WHAT TO PRODUCE
Your reply must be the number of lines in the entries that hold the word "index", and nothing else.

Pictures paired with source code
"""

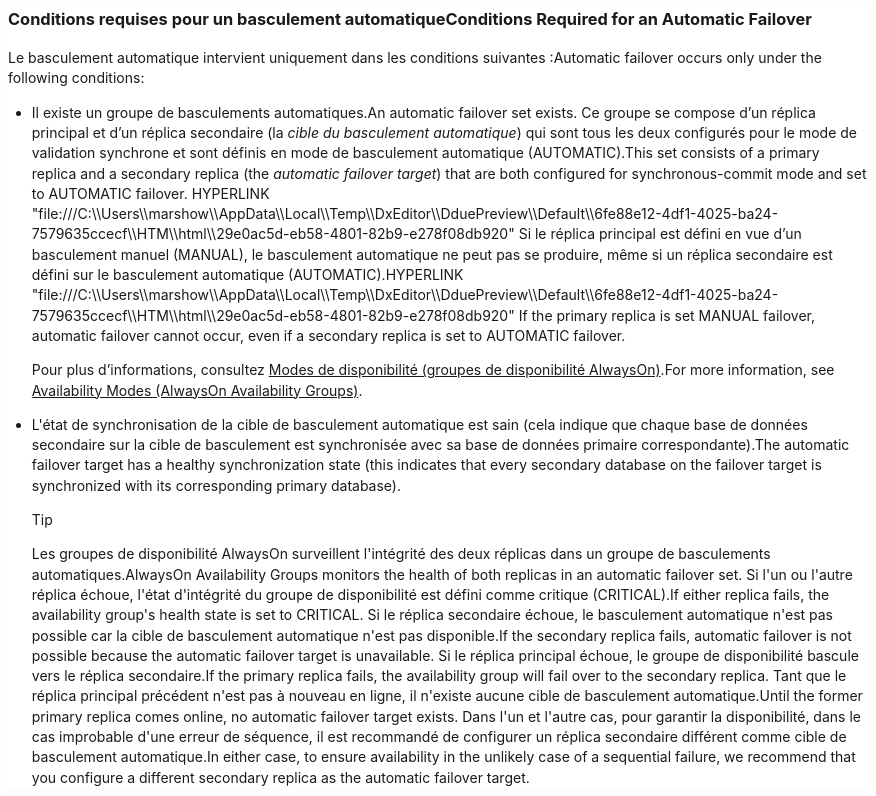   
###  <a name="conditions-required-for-an-automatic-failover"></a><a name="RequiredConditions"></a> <span data-ttu-id="e6932-198">Conditions requises pour un basculement automatique</span><span class="sxs-lookup"><span data-stu-id="e6932-198">Conditions Required for an Automatic Failover</span></span>  
 <span data-ttu-id="e6932-199">Le basculement automatique intervient uniquement dans les conditions suivantes :</span><span class="sxs-lookup"><span data-stu-id="e6932-199">Automatic failover occurs only under the following conditions:</span></span>  
  
-   <span data-ttu-id="e6932-200">Il existe un groupe de basculements automatiques.</span><span class="sxs-lookup"><span data-stu-id="e6932-200">An automatic failover set exists.</span></span> <span data-ttu-id="e6932-201">Ce groupe se compose d’un réplica principal et d’un réplica secondaire (la *cible du basculement automatique*) qui sont tous les deux configurés pour le mode de validation synchrone et sont définis en mode de basculement automatique (AUTOMATIC).</span><span class="sxs-lookup"><span data-stu-id="e6932-201">This set consists of a primary replica and a secondary replica (the *automatic failover target*) that are both configured for synchronous-commit mode and set to AUTOMATIC failover.</span></span> <span data-ttu-id="e6932-202">HYPERLINK "file:///C:\\\Users\\\marshow\\\AppData\\\Local\\\Temp\\\DxEditor\\\DduePreview\\\Default\\\6fe88e12-4df1-4025-ba24-7579635ccecf\\\HTM\\\html\\\29e0ac5d-eb58-4801-82b9-e278f08db920"  Si le réplica principal est défini en vue d’un basculement manuel (MANUAL), le basculement automatique ne peut pas se produire, même si un réplica secondaire est défini sur le basculement automatique (AUTOMATIC).</span><span class="sxs-lookup"><span data-stu-id="e6932-202">HYPERLINK "file:///C:\\\Users\\\marshow\\\AppData\\\Local\\\Temp\\\DxEditor\\\DduePreview\\\Default\\\6fe88e12-4df1-4025-ba24-7579635ccecf\\\HTM\\\html\\\29e0ac5d-eb58-4801-82b9-e278f08db920"  If the primary replica is set MANUAL failover, automatic failover cannot occur, even if a secondary replica is set to AUTOMATIC failover.</span></span>  
  
     <span data-ttu-id="e6932-203">Pour plus d’informations, consultez [Modes de disponibilité &#40;groupes de disponibilité AlwaysOn&#41;](availability-modes-always-on-availability-groups.md).</span><span class="sxs-lookup"><span data-stu-id="e6932-203">For more information, see [Availability Modes &#40;AlwaysOn Availability Groups&#41;](availability-modes-always-on-availability-groups.md).</span></span>  
  
-   <span data-ttu-id="e6932-204">L'état de synchronisation de la cible de basculement automatique est sain (cela indique que chaque base de données secondaire sur la cible de basculement est synchronisée avec sa base de données primaire correspondante).</span><span class="sxs-lookup"><span data-stu-id="e6932-204">The automatic failover target has a healthy synchronization state (this indicates that every secondary database on the failover target is synchronized with its corresponding primary database).</span></span>  
  
    > [!TIP]  
    >  <span data-ttu-id="e6932-205">Les groupes de disponibilité AlwaysOn surveillent l'intégrité des deux réplicas dans un groupe de basculements automatiques.</span><span class="sxs-lookup"><span data-stu-id="e6932-205">AlwaysOn Availability Groups monitors the health of both replicas in an automatic failover set.</span></span> <span data-ttu-id="e6932-206">Si l'un ou l'autre réplica échoue, l'état d'intégrité du groupe de disponibilité est défini comme critique (CRITICAL).</span><span class="sxs-lookup"><span data-stu-id="e6932-206">If either replica fails, the availability group's health state is set to CRITICAL.</span></span> <span data-ttu-id="e6932-207">Si le réplica secondaire échoue, le basculement automatique n'est pas possible car la cible de basculement automatique n'est pas disponible.</span><span class="sxs-lookup"><span data-stu-id="e6932-207">If the secondary replica fails, automatic failover is not possible because the automatic failover target is unavailable.</span></span> <span data-ttu-id="e6932-208">Si le réplica principal échoue, le groupe de disponibilité bascule vers le réplica secondaire.</span><span class="sxs-lookup"><span data-stu-id="e6932-208">If the primary replica fails, the availability group will fail over to the secondary replica.</span></span> <span data-ttu-id="e6932-209">Tant que le réplica principal précédent n'est pas à nouveau en ligne, il n'existe aucune cible de basculement automatique.</span><span class="sxs-lookup"><span data-stu-id="e6932-209">Until the former primary replica comes online, no automatic failover target exists.</span></span> <span data-ttu-id="e6932-210">Dans l'un et l'autre cas, pour garantir la disponibilité, dans le cas improbable d'une erreur de séquence, il est recommandé de configurer un réplica secondaire différent comme cible de basculement automatique.</span><span class="sxs-lookup"><span data-stu-id="e6932-210">In either case, to ensure availability in the unlikely case of a sequential failure, we recommend that you configure a different secondary replica as the automatic failover target.</span></span>  
    >   
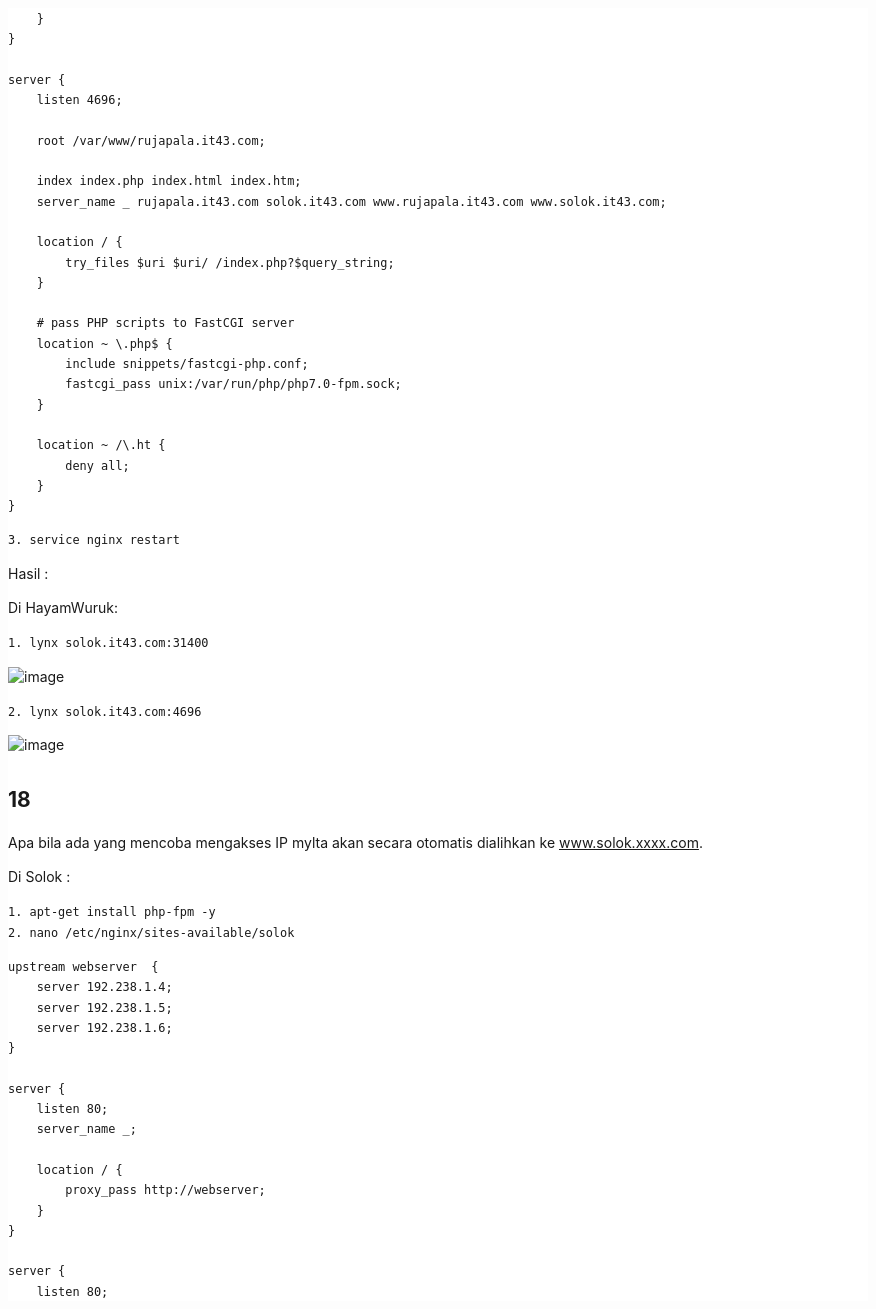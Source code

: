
 ```
    }
}

server {
    listen 4696;

    root /var/www/rujapala.it43.com;

    index index.php index.html index.htm;
    server_name _ rujapala.it43.com solok.it43.com www.rujapala.it43.com www.solok.it43.com;

    location / {
        try_files $uri $uri/ /index.php?$query_string;
    }

    # pass PHP scripts to FastCGI server
    location ~ \.php$ {
        include snippets/fastcgi-php.conf;
        fastcgi_pass unix:/var/run/php/php7.0-fpm.sock;
    }

    location ~ /\.ht {
        deny all;
    }
}
```
    3. service nginx restart

Hasil :

Di HayamWuruk: 

    1. lynx solok.it43.com:31400

![image](https://github.com/user-attachments/assets/0b16ff7c-8ada-4a4c-801e-3217a2aa7222)

    2. lynx solok.it43.com:4696
![image](https://github.com/user-attachments/assets/e8b12230-88cc-41d2-9858-d48257a6534c)

## 18 
Apa bila ada yang mencoba mengakses IP mylta akan secara otomatis dialihkan ke www.solok.xxxx.com.


Di Solok :
    
    1. apt-get install php-fpm -y
    2. nano /etc/nginx/sites-available/solok
```
upstream webserver  {
    server 192.238.1.4;
    server 192.238.1.5;
    server 192.238.1.6;
}

server {
    listen 80;
    server_name _;

    location / {
        proxy_pass http://webserver;
    }
}

server {
    listen 80;
```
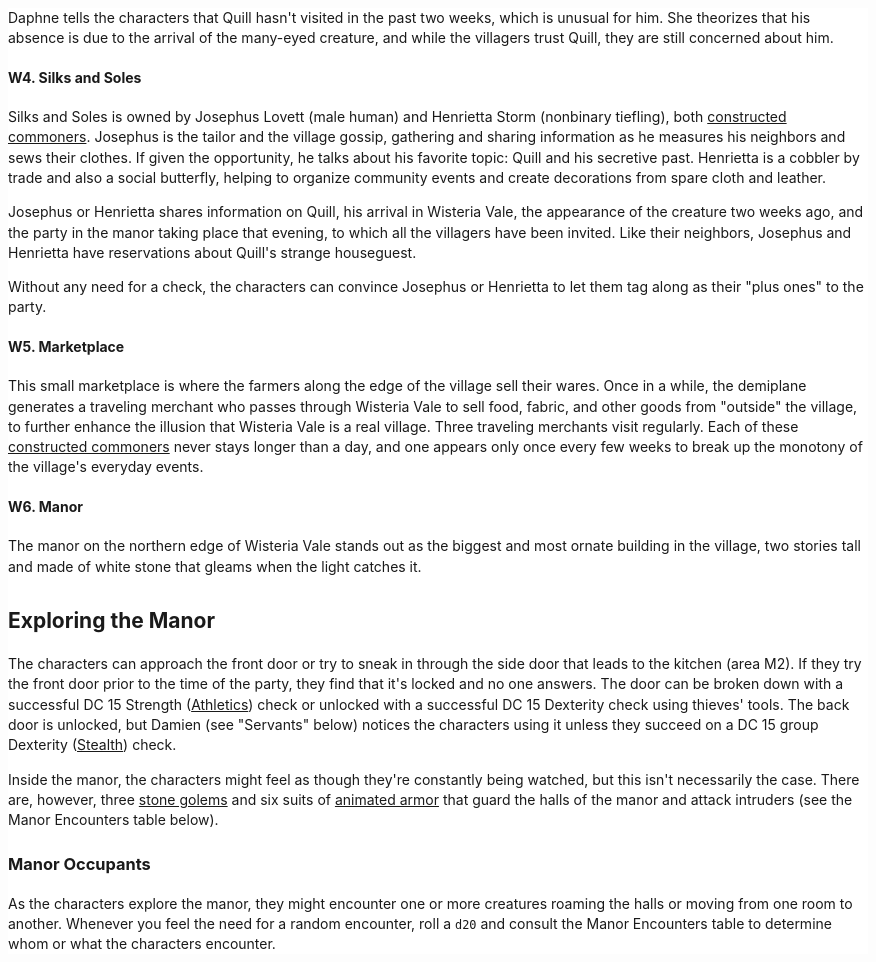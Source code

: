 Daphne tells the characters that Quill hasn't visited in the past two weeks, which is unusual for him. She theorizes that his absence is due to the arrival of the many-eyed creature, and while the villagers trust Quill, they are still concerned about him.

#### W4. Silks and Soles

Silks and Soles is owned by Josephus Lovett (male human) and Henrietta Storm (nonbinary tiefling), both [constructed commoners](/3-Mechanics/CLI/bestiary/construct/constructed-commoner-cm.md). Josephus is the tailor and the village gossip, gathering and sharing information as he measures his neighbors and sews their clothes. If given the opportunity, he talks about his favorite topic: Quill and his secretive past. Henrietta is a cobbler by trade and also a social butterfly, helping to organize community events and create decorations from spare cloth and leather.

Josephus or Henrietta shares information on Quill, his arrival in Wisteria Vale, the appearance of the creature two weeks ago, and the party in the manor taking place that evening, to which all the villagers have been invited. Like their neighbors, Josephus and Henrietta have reservations about Quill's strange houseguest.

Without any need for a check, the characters can convince Josephus or Henrietta to let them tag along as their "plus ones" to the party.

#### W5. Marketplace

This small marketplace is where the farmers along the edge of the village sell their wares. Once in a while, the demiplane generates a traveling merchant who passes through Wisteria Vale to sell food, fabric, and other goods from "outside" the village, to further enhance the illusion that Wisteria Vale is a real village. Three traveling merchants visit regularly. Each of these [constructed commoners](/3-Mechanics/CLI/bestiary/construct/constructed-commoner-cm.md) never stays longer than a day, and one appears only once every few weeks to break up the monotony of the village's everyday events.

#### W6. Manor

The manor on the northern edge of Wisteria Vale stands out as the biggest and most ornate building in the village, two stories tall and made of white stone that gleams when the light catches it.

## Exploring the Manor

The characters can approach the front door or try to sneak in through the side door that leads to the kitchen (area M2). If they try the front door prior to the time of the party, they find that it's locked and no one answers. The door can be broken down with a successful DC 15 Strength ([Athletics](/3-Mechanics/CLI/rules/skills.md#Athletics)) check or unlocked with a successful DC 15 Dexterity check using thieves' tools. The back door is unlocked, but Damien (see "Servants" below) notices the characters using it unless they succeed on a DC 15 group Dexterity ([Stealth](/3-Mechanics/CLI/rules/skills.md#Stealth)) check.

Inside the manor, the characters might feel as though they're constantly being watched, but this isn't necessarily the case. There are, however, three [stone golems](/3-Mechanics/CLI/bestiary/construct/stone-golem.md) and six suits of [animated armor](/3-Mechanics/CLI/bestiary/construct/animated-armor.md) that guard the halls of the manor and attack intruders (see the Manor Encounters table below).

### Manor Occupants

As the characters explore the manor, they might encounter one or more creatures roaming the halls or moving from one room to another. Whenever you feel the need for a random encounter, roll a `d20` and consult the Manor Encounters table to determine whom or what the characters encounter.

"""

OUTPUT OF THE TASK
2